From the records below, take each line where the string "需确认是否在用" shows up and copy it.

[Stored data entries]

================================

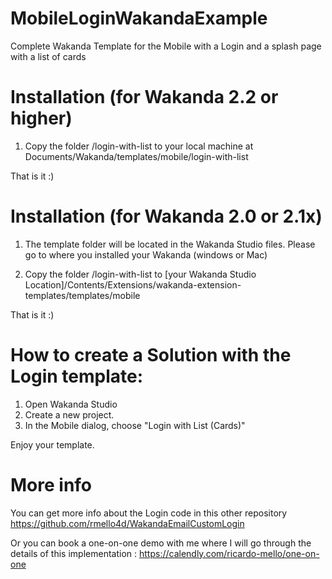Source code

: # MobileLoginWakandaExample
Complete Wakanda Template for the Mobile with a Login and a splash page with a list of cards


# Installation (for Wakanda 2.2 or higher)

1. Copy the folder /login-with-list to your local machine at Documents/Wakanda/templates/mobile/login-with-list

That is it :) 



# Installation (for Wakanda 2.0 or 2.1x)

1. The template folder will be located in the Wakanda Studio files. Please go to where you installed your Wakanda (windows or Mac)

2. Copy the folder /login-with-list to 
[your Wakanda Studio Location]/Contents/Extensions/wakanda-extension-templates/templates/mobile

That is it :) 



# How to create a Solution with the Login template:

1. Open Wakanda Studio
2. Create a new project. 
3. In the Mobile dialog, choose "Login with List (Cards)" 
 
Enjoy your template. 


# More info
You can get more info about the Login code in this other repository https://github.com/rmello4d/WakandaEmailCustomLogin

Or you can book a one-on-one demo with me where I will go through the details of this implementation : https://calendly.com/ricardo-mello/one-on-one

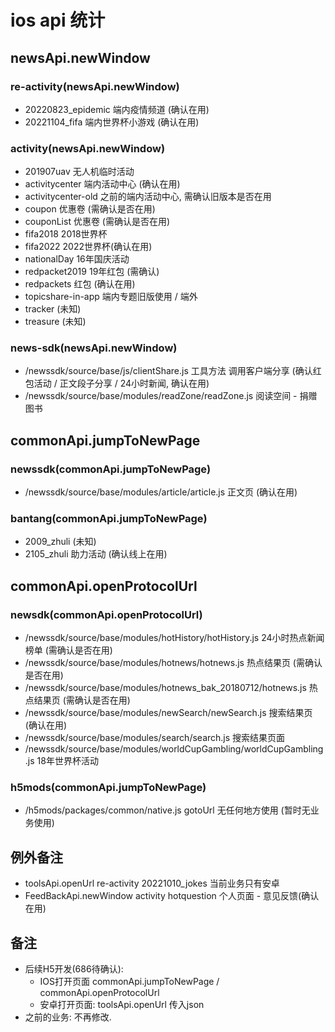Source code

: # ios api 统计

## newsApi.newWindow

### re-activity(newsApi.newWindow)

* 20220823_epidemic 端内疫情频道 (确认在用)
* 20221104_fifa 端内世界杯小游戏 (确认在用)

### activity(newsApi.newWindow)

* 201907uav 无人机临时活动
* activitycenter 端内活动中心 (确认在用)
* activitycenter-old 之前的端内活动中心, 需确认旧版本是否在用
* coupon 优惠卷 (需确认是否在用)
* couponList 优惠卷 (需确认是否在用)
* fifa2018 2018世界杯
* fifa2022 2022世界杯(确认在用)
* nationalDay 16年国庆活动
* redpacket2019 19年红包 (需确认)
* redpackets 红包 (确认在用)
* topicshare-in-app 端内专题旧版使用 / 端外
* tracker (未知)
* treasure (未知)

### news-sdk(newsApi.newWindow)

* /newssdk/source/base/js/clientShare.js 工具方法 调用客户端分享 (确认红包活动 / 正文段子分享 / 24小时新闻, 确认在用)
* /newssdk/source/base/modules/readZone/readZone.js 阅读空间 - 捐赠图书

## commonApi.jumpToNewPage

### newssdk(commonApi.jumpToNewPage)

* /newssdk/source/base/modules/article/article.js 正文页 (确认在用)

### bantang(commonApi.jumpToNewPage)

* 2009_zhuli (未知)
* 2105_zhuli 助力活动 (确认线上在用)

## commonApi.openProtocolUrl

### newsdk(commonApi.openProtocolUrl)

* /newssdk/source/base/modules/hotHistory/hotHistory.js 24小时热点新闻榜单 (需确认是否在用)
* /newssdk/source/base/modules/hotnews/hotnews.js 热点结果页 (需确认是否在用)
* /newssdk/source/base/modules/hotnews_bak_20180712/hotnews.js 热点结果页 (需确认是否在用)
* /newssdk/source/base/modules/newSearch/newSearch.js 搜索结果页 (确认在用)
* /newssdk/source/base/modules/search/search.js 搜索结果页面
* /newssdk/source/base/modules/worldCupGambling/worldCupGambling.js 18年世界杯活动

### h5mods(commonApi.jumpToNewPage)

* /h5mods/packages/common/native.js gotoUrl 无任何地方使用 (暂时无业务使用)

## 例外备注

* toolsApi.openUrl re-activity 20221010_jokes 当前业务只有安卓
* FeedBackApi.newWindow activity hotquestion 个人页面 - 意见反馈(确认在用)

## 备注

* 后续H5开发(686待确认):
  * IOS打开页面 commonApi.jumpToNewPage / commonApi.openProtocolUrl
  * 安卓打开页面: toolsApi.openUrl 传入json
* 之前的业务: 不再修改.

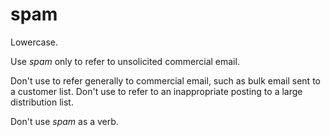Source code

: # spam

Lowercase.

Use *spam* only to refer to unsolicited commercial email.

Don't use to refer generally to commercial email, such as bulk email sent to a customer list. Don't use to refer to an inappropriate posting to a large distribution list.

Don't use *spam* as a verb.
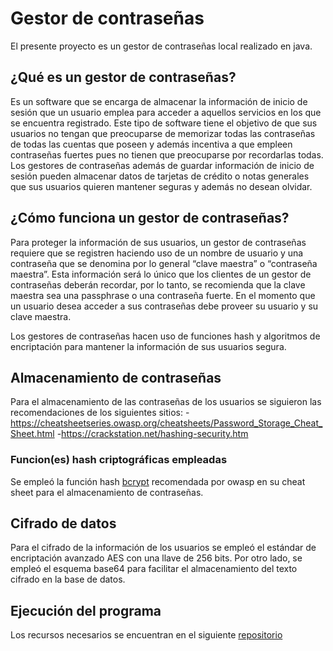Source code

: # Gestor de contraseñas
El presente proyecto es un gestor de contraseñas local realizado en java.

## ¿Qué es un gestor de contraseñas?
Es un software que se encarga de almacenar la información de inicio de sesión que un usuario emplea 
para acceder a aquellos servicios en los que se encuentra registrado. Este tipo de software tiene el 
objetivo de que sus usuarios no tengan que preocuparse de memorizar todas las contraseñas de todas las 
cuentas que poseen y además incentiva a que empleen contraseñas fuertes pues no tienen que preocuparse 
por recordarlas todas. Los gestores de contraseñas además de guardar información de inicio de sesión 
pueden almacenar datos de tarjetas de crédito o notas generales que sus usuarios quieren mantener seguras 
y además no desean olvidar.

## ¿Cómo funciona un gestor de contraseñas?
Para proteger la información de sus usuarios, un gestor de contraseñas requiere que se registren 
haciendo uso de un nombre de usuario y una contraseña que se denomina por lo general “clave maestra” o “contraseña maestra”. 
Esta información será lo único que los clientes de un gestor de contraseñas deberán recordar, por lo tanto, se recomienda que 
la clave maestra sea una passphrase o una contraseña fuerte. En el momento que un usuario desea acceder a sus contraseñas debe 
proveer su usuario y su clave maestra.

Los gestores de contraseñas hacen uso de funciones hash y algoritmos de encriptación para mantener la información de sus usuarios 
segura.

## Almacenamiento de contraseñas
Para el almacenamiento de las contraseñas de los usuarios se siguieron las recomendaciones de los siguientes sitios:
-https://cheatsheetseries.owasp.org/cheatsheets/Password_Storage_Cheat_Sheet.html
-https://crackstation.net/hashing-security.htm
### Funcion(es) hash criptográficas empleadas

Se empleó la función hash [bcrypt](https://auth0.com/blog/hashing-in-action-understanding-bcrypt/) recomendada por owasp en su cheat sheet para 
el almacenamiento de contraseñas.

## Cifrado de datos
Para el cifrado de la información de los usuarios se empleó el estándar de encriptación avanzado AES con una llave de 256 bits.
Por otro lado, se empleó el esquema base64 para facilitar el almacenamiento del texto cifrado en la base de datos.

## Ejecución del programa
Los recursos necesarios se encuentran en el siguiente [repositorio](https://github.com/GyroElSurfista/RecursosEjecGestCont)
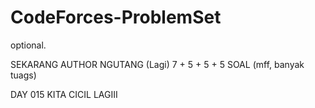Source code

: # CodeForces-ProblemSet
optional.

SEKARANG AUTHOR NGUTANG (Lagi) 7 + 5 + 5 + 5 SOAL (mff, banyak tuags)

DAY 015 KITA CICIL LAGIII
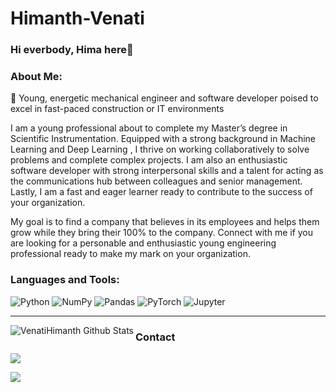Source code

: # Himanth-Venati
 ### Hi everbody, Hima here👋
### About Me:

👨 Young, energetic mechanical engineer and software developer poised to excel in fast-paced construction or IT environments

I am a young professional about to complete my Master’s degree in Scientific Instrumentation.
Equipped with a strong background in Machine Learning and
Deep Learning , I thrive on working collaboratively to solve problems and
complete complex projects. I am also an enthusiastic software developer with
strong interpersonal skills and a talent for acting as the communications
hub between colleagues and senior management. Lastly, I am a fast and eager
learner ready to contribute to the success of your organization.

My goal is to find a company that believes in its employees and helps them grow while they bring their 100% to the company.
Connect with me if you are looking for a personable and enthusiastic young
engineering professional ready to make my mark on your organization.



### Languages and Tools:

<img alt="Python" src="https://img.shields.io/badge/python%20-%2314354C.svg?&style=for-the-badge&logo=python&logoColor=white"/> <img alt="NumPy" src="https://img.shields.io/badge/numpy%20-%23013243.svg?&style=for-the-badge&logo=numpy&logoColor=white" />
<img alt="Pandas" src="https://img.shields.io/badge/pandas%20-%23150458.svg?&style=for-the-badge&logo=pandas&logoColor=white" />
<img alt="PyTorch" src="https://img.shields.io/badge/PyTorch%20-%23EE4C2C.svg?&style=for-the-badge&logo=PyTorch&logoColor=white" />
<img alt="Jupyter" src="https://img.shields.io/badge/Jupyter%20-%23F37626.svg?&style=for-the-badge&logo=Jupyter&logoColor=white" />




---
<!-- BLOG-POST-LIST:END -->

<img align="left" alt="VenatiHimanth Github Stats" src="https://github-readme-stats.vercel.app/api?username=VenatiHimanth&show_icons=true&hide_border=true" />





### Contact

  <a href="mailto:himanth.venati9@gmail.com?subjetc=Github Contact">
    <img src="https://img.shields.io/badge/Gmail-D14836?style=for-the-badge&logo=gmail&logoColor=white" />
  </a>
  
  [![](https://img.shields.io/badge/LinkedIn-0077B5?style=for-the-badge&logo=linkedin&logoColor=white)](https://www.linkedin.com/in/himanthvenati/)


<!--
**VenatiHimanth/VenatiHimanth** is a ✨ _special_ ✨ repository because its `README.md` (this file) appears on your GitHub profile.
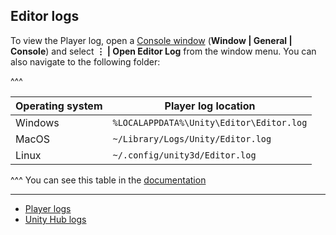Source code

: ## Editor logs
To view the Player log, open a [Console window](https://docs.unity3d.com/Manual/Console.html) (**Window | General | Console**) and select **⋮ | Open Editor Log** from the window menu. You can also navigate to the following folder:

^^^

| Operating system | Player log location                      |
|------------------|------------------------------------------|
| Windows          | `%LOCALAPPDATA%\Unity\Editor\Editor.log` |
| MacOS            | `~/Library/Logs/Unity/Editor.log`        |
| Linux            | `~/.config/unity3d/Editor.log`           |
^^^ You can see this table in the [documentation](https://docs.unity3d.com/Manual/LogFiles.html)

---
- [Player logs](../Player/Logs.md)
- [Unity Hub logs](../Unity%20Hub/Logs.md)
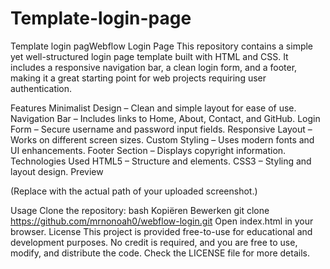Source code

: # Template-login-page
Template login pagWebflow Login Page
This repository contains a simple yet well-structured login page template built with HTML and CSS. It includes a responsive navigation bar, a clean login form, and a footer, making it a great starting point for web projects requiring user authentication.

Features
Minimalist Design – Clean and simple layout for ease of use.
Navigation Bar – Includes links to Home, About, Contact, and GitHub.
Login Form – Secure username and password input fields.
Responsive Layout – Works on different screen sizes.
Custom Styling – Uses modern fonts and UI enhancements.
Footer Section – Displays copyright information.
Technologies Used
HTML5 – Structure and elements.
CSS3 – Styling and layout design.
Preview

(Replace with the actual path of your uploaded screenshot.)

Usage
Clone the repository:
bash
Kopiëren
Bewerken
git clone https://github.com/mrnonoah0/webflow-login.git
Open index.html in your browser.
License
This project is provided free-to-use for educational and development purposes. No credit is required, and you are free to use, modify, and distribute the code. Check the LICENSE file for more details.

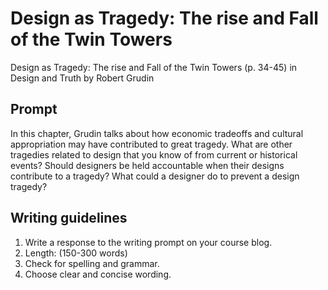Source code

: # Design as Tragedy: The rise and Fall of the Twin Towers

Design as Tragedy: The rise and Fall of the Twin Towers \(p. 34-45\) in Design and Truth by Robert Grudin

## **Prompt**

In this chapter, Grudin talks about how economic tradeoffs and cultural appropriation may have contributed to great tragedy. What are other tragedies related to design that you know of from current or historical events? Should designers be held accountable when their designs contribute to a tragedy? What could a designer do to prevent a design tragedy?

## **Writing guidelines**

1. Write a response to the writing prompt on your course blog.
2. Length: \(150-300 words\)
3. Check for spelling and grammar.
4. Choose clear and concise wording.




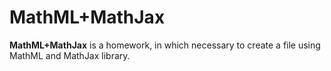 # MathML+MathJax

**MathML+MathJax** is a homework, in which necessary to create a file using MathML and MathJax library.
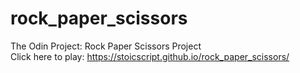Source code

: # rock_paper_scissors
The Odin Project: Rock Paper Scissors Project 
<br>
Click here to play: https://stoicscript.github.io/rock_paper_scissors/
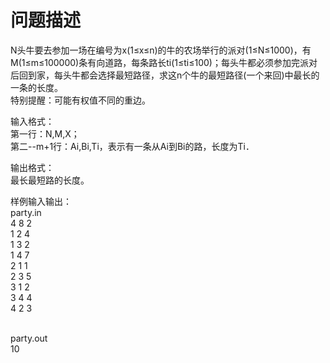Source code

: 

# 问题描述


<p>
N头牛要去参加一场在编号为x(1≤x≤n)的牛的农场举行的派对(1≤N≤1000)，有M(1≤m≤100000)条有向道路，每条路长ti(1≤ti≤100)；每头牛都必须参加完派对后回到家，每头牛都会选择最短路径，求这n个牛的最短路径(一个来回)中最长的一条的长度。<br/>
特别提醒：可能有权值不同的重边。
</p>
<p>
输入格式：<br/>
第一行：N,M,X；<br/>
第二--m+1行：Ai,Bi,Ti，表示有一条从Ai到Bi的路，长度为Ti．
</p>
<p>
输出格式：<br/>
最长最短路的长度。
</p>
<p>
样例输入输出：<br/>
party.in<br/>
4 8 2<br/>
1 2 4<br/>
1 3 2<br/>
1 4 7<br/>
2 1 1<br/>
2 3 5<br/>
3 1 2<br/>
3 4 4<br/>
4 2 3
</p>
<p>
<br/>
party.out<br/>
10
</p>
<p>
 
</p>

================================

- RESULT OF THIS TASK -
* coupon 优惠卷 (需确认是否在用)
* couponList 优惠卷 (需确认是否在用)
* /newssdk/source/base/modules/hotHistory/hotHistory.js 24小时热点新闻榜单 (需确认是否在用)
* /newssdk/source/base/modules/hotnews/hotnews.js 热点结果页 (需确认是否在用)
* /newssdk/source/base/modules/hotnews_bak_20180712/hotnews.js 热点结果页 (需确认是否在用)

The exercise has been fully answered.